Historically, there’s always been much repression and aversion to making radical changes to our legal system. Heck, the government only just legalised same sex marriage at the end of 2017! Now to me that just seems a bit backwards that after all this time, only now are we recognising what changes we need to make.
Gym routine updates
Now this could be key to staying motivated and fit. I talk a lot about this in my blog on exercise your way. Often people tell me that they lose enthusiasm when going to the gym because they’re doing the same thing over and over which gets boring. Not only does that mean that your muscles and your growth will plateau, but your passion and your interest in the gym is going to disappear as well. This is why researching and building up a new routine regularly, maybe every three months, will keep you on track to keep you entertained and fit.
Moving from home
Now this is a dramatic change for all of us. Typically, our family houses have been a haven, what we’ve known for most of our lives, with family dinners, people constantly opening your bedroom door and the constant beeping washing machine. When you decide to leave, it is such a difference (and not just to your bank balance – apparently utility bills cost far more than expected). Experience a different sort of freedom even if you had super chill parents like me. It is the freedom to be in charge of your own life without any external influences. A bonus is the elimination of the worry about closing the door gently after a night out, in case you wake someone up.
Taking on a new role
This might be at work or at university, or even in your own personal life. The new role might majorly affect not just your status but your relationships with other people. Most of the time, I would say just do it. There’s going to be so much to learn. Regardless of your age, it is so important to make that time to step into new and foreign roles and try them out to see if they fit.

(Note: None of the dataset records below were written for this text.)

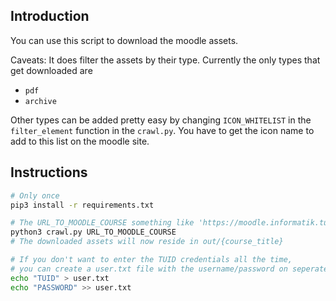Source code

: ## Introduction

You can use this script to download the moodle assets.

Caveats:
It does filter the assets by their type. Currently the only types that get downloaded are
- `pdf`
- `archive`

Other types can be added pretty easy by changing `ICON_WHITELIST` in the `filter_element` function in the `crawl.py`. You have to get the icon name to add to this list on the moodle site.

## Instructions

```bash
# Only once
pip3 install -r requirements.txt

# The URL_TO_MOODLE_COURSE something like 'https://moodle.informatik.tu-darmstadt.de/course/view.php?id=155'
python3 crawl.py URL_TO_MOODLE_COURSE
# The downloaded assets will now reside in out/{course_title}

# If you don't want to enter the TUID credentials all the time,
# you can create a user.txt file with the username/password on seperate lines:
echo "TUID" > user.txt
echo "PASSWORD" >> user.txt
```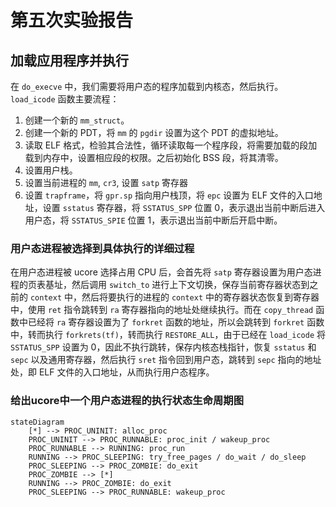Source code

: # 第五次实验报告

## 加载应用程序并执行

在 `do_execve` 中，我们需要将用户态的程序加载到内核态，然后执行。
`load_icode` 函数主要流程：
 1. 创建一个新的 `mm_struct`。
 2. 创建一个新的 PDT，将 `mm` 的 `pgdir` 设置为这个 PDT 的虚拟地址。
 3. 读取 ELF 格式，检验其合法性，循环读取每一个程序段，将需要加载的段加载到内存中，设置相应段的权限。之后初始化 BSS 段，将其清零。
 4. 设置用户栈。
 5. 设置当前进程的 `mm`, `cr3`, 设置 `satp` 寄存器
 6. 设置 `trapframe`，将 `gpr.sp` 指向用户栈顶，将 `epc` 设置为 ELF 文件的入口地址，设置 `sstatus` 寄存器，将 `SSTATUS_SPP` 位置 0，表示退出当前中断后进入用户态，将 `SSTATUS_SPIE` 位置 1，表示退出当前中断后开启中断。

### 用户态进程被选择到具体执行的详细过程

在用户态进程被 ucore 选择占用 CPU 后，会首先将 `satp` 寄存器设置为用户态进程的页表基址，然后调用 `switch_to` 进行上下文切换，保存当前寄存器状态到之前的 `context` 中，然后将要执行的进程的 `context` 中的寄存器状态恢复到寄存器中，使用 `ret` 指令跳转到 `ra` 寄存器指向的地址处继续执行。而在 `copy_thread` 函数中已经将 `ra` 寄存器设置为了 `forkret` 函数的地址，所以会跳转到 `forkret` 函数中，转而执行 `forkrets(tf)`，转而执行 `RESTORE_ALL`，由于已经在 `load_icode` 将 `SSTATUS_SPP` 设置为 0，因此不执行跳转，保存内核态栈指针，恢复 `sstatus` 和 `sepc` 以及通用寄存器，然后执行 `sret` 指令回到用户态，跳转到 `sepc` 指向的地址处，即 ELF 文件的入口地址，从而执行用户态程序。

### 给出ucore中一个用户态进程的执行状态生命周期图
```mermaid
stateDiagram
    [*] --> PROC_UNINIT: alloc_proc
    PROC_UNINIT --> PROC_RUNNABLE: proc_init / wakeup_proc
    PROC_RUNNABLE --> RUNNING: proc_run
    RUNNING --> PROC_SLEEPING: try_free_pages / do_wait / do_sleep
    PROC_SLEEPING --> PROC_ZOMBIE: do_exit
    PROC_ZOMBIE --> [*]
    RUNNING --> PROC_ZOMBIE: do_exit
    PROC_SLEEPING --> PROC_RUNNABLE: wakeup_proc
```
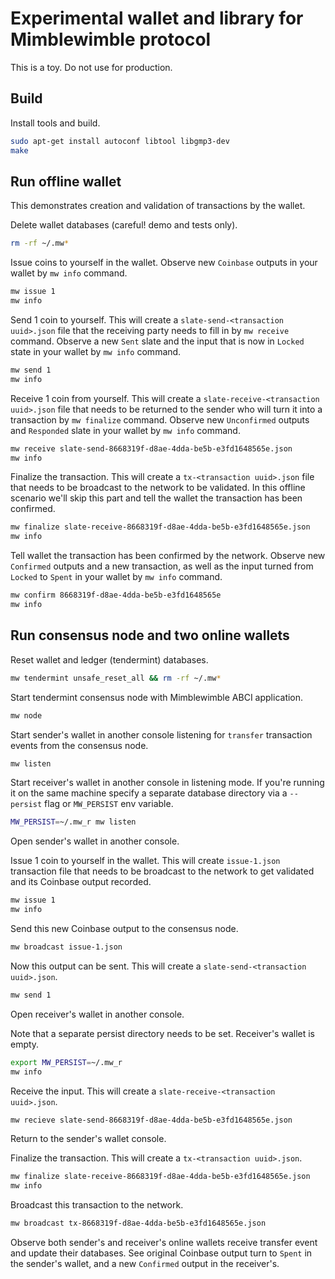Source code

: #  Experimental wallet and library for Mimblewimble protocol

This is a toy. Do not use for production.

## Build

Install tools and build.
```bash
sudo apt-get install autoconf libtool libgmp3-dev
make
```

## Run offline wallet

This demonstrates creation and validation of transactions by the wallet.

Delete wallet databases (careful! demo and tests only).
```bash
rm -rf ~/.mw*
``` 

Issue coins to yourself in the wallet. Observe new `Coinbase` outputs in your wallet by `mw info` command.
```bash
mw issue 1
mw info
```
Send 1 coin to yourself. This will create a `slate-send-<transaction uuid>.json` file that the receiving party needs to 
fill in by `mw receive` command. Observe a new `Sent` slate and the input that is now in `Locked` state in your wallet 
by `mw info` command.
```bash
mw send 1
mw info
```
Receive 1 coin from yourself. This will create a `slate-receive-<transaction uuid>.json` file that needs to be returned 
to the sender who will turn it into a transaction by `mw finalize` command. 
Observe new `Unconfirmed` outputs and `Responded` slate in your wallet by `mw info` command.
```bash
mw receive slate-send-8668319f-d8ae-4dda-be5b-e3fd1648565e.json
mw info
```
Finalize the transaction. This will create a `tx-<transaction uuid>.json` file that needs to be broadcast 
to the network to be validated. 
In this offline scenario we'll skip this part and tell the wallet the transaction has been confirmed. 
```bash
mw finalize slate-receive-8668319f-d8ae-4dda-be5b-e3fd1648565e.json
mw info
```
Tell wallet the transaction has been confirmed by the network. 
Observe new `Confirmed` outputs and a new transaction, as well as the input turned from `Locked` to `Spent` 
in your wallet by `mw info` command.
```bash
mw confirm 8668319f-d8ae-4dda-be5b-e3fd1648565e
mw info
```

## Run consensus node and two online wallets

Reset wallet and ledger (tendermint) databases.
```bash
mw tendermint unsafe_reset_all && rm -rf ~/.mw*
``` 

Start tendermint consensus node with Mimblewimble ABCI application.
```bash
mw node
``` 

Start sender's wallet in another console listening for `transfer` transaction events from the consensus node.
```bash
mw listen
```

Start receiver's wallet in another console in listening mode.
If you're running it on the same machine specify a separate database directory via a `--persist` flag 
or `MW_PERSIST` env variable. 
```bash
MW_PERSIST=~/.mw_r mw listen
```

Open sender's wallet in another console.

Issue 1 coin to yourself in the wallet. This will create `issue-1.json` transaction file that needs to be 
 broadcast to the network to get validated and its Coinbase output recorded.
```bash
mw issue 1
mw info
```
Send this new Coinbase output to the consensus node.
```bash
mw broadcast issue-1.json
```
Now this output can be sent. This will create a `slate-send-<transaction uuid>.json`.
```bash
mw send 1
```

Open receiver's wallet in another console. 

Note that a separate persist directory needs to be set.
Receiver's wallet is empty.
```bash
export MW_PERSIST=~/.mw_r
mw info
```
Receive the input. This will create a `slate-receive-<transaction uuid>.json`.
```bash
mw recieve slate-send-8668319f-d8ae-4dda-be5b-e3fd1648565e.json
```

Return to the sender's wallet console.

Finalize the transaction. This will create a `tx-<transaction uuid>.json`.
```bash
mw finalize slate-receive-8668319f-d8ae-4dda-be5b-e3fd1648565e.json
mw info
```
Broadcast this transaction to the network.
```bash
mw broadcast tx-8668319f-d8ae-4dda-be5b-e3fd1648565e.json
```
Observe both sender's and receiver's online wallets receive transfer event and update their databases.
See original Coinbase output turn to `Spent` in the sender's wallet, and a new `Confirmed` output in the receiver's.


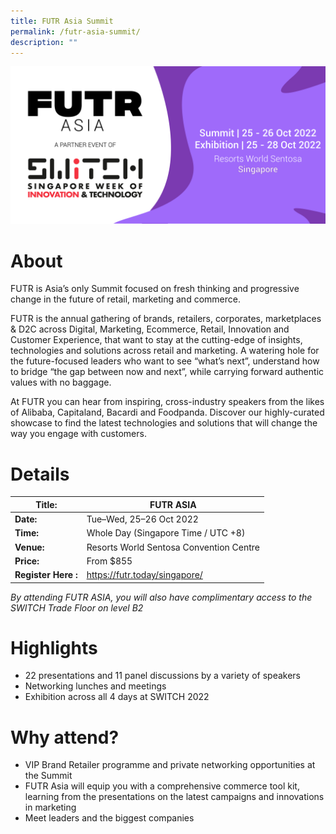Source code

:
 ```yaml
---
title: FUTR Asia Summit
permalink: /futr-asia-summit/
description: ""
---
```

![FUTR ASIA AT SWITCH 2022](/images/ASIA-banner-eventbrite.png)
# About
FUTR is Asia’s only Summit focused on fresh thinking and progressive change in the future of retail, marketing and commerce. 

FUTR is the annual gathering of brands, retailers, corporates, marketplaces & D2C across Digital, Marketing, Ecommerce, Retail, Innovation and Customer Experience, that want to stay at the cutting-edge of insights, technologies and solutions across retail and marketing. A watering hole for the future-focused leaders who want to see “what’s next”, understand how to bridge “the gap between now and next”, while carrying forward authentic values with no baggage.

At FUTR you can hear from inspiring, cross-industry speakers from the likes of Alibaba, Capitaland, Bacardi and Foodpanda. Discover our highly-curated showcase to find the latest technologies and solutions that will change the way you engage with customers.
# Details

| **Title:** | FUTR ASIA |
| -------- | -------- |
|**Date:** | Tue–Wed, 25–26 Oct 2022 |
| **Time:**    | Whole Day (Singapore Time / UTC +8) |
|**Venue:** | Resorts World Sentosa Convention Centre |
|**Price:** | From $855 |
|**Register Here :** | https://futr.today/singapore/ |

*By attending FUTR ASIA, you will also have complimentary access to the SWITCH Trade Floor on level B2*

# Highlights
* 22 presentations and 11 panel discussions by a variety of speakers
* Networking lunches and meetings
* Exhibition across all 4 days at SWITCH 2022

# Why attend?
* VIP Brand Retailer programme and private networking opportunities at the Summit 
* FUTR Asia will equip you with a comprehensive commerce tool kit, learning from the presentations on the latest campaigns and innovations in marketing
* Meet leaders and the biggest companies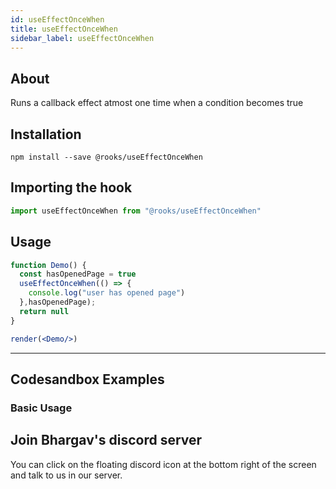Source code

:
 ```yaml
---
id: useEffectOnceWhen
title: useEffectOnceWhen
sidebar_label: useEffectOnceWhen
---
```



    

## About

Runs a callback effect atmost one time when a condition becomes true

[//]: # "Main"

## Installation

    npm install --save @rooks/useEffectOnceWhen

## Importing the hook

```javascript
import useEffectOnceWhen from "@rooks/useEffectOnceWhen"
```

## Usage

```jsx
function Demo() {
  const hasOpenedPage = true
  useEffectOnceWhen(() => {
    console.log("user has opened page")
  },hasOpenedPage);
  return null
}

render(<Demo/>)
```


---

## Codesandbox Examples

### Basic Usage    



## Join Bhargav's discord server
You can click on the floating discord icon at the bottom right of the screen and talk to us in our server.

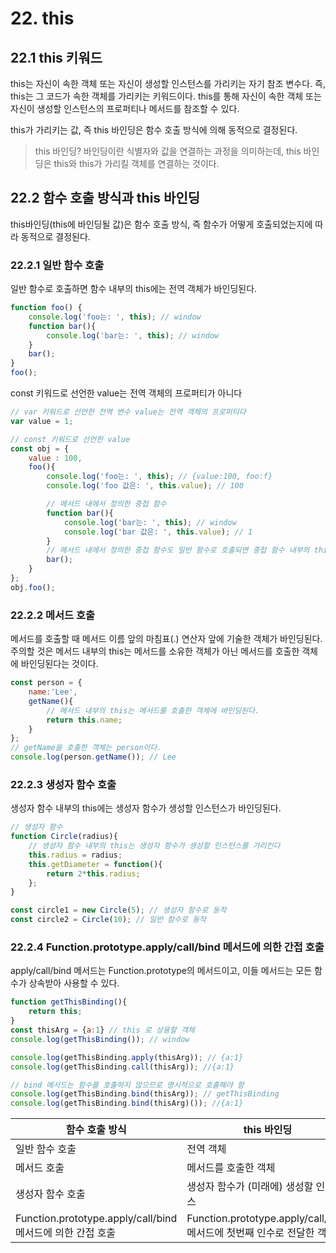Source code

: # 22. this
## 22.1 this 키워드
this는 자신이 속한 객체 또는 자신이 생성할 인스턴스를 가리키는 자기 참조 변수다.
즉, this는 그 코드가 속한 객체를 가리키는 키워드이다.
this를 통해 자신이 속한 객체 또는 자신이 생성할 인스턴스의 프로퍼티나 메서드를 참조할 수 있다.


this가 가리키는 값, 즉 this 바인딩은 함수 호출 방식에 의해 동적으로 결정된다.
> this 바인딩?
> 바인딩이란 식별자와 값을 연결하는 과정을 의미하는데, this 바인딩은 this와 this가 가리킬 객체를 연결하는 것이다.

## 22.2 함수 호출 방식과 this 바인딩
this바인딩(this에 바인딩될 값)은 함수 호출 방식, 즉 함수가 어떻게 호출되었는지에 따라 동적으로 결정된다.


### 22.2.1 일반 함수 호출
일반 함수로 호출하면 함수 내부의 this에는 전역 객체가 바인딩된다.

```js
function foo() {
    console.log('foo는: ', this); // window
    function bar(){
        console.log('bar는: ', this); // window
    }
    bar();
}
foo();
```

const 키워드로 선언한 value는 전역 객체의 프로퍼티가 아니다

```js
// var 키워드로 선언한 전역 변수 value는 전역 객체의 프로퍼티다
var value = 1;

// const 키워드로 선언한 value
const obj = {
    value : 100,
    foo(){
        console.log('foo는: ', this); // {value:100, foo:f}
        console.log('foo 값은: ', this.value); // 100

        // 메서드 내에서 정의한 중첩 함수
        function bar(){
            console.log('bar는: ', this); // window
            console.log('bar 값은: ', this.value); // 1
        }
        // 메서드 내에서 정의한 중첩 함수도 일반 함수로 호출되면 중첩 함수 내부의 this에는 전역 객체가 바인딩된다.
        bar();
    }
};
obj.foo();
```

### 22.2.2 메서드 호출
메서드를 호출할 때 메서드 이름 앞의 마침표(.) 연산자 앞에 기술한 객체가 바인딩된다.
주의할 것은 메서드 내부의 this는 메서드를 소유한 객체가 아닌 메서드를 호출한 객체에 바인딩된다는 것이다.

```js
const person = {
    name:'Lee',
    getName(){
        // 메서드 내부의 this는 메서드를 호출한 객체에 바인딩된다.
        return this.name;
    }
};
// getName을 호출한 객체는 person이다.
console.log(person.getName()); // Lee
```


### 22.2.3 생성자 함수 호출
생성자 함수 내부의 this에는 생성자 함수가 생성할 인스턴스가 바인딩된다.

```js
// 생성자 함수
function Circle(radius){
    // 생성자 함수 내부의 this는 생성자 함수가 생성할 인스턴스를 가리킨다
    this.radius = radius;
    this.getDiameter = function(){
        return 2*this.radius;
    };
}

const circle1 = new Circle(5); // 생성자 함수로 동작
const circle2 = Circle(10); // 일반 함수로 동작
```


### 22.2.4 Function.prototype.apply/call/bind 메서드에 의한 간접 호출
apply/call/bind 메서드는 Function.prototype의 메서드이고, 이들 메서드는 모든 함수가 상속받아 사용할 수 있다.

```js
function getThisBinding(){
    return this;
}
const thisArg = {a:1} // this 로 상용할 객체
console.log(getThisBinding()); // window

console.log(getThisBinding.apply(thisArg)); // {a:1}
console.log(getThisBinding.call(thisArg)); //{a:1}

// bind 메서드는 함수를 호출하지 않으므로 명시적으로 호출해야 함
console.log(getThisBinding.bind(thisArg)); // getThisBinding
console.log(getThisBinding.bind(thisArg)()); //{a:1}
```

| **함수 호출 방식** | **this 바인딩** |
| --- | --- |
| 일반 함수 호출 | 전역 객체 |
| 메서드 호출 | 메서드를 호출한 객체 |
| 생성자 함수 호출 | 생성자 함수가 (미래에) 생성할 인스턴스 |
| Function.prototype.apply/call/bind 메서드에 의한 간접 호출 | Function.prototype.apply/call/bind 메서드에 첫번째 인수로 전달한 객체 |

What may seem like a negative change might just be the best thing that’s happened to you. After losing my barista job of 6 years because of COVID, I had never felt more relaxed. I’m a big believer in everything happens for a reason, as cheesy as it sounds, and so change for me is something that I’ve learnt to accept and look forward to. When thinking about dinner, don’t you get sick and tired of eating the same thing over and over? Why don’t you try to adopt a similar mindset to change on a wider scale in life because surely, it’s fun to eat new things and try out new recipes . Who knows, maybe a new recipe will become your favourite.
Change doesn’t have to be out of your control. Change doesn’t have to be scary. Make change become what you want it to be and find a way to work it into your life - you never know what you may find.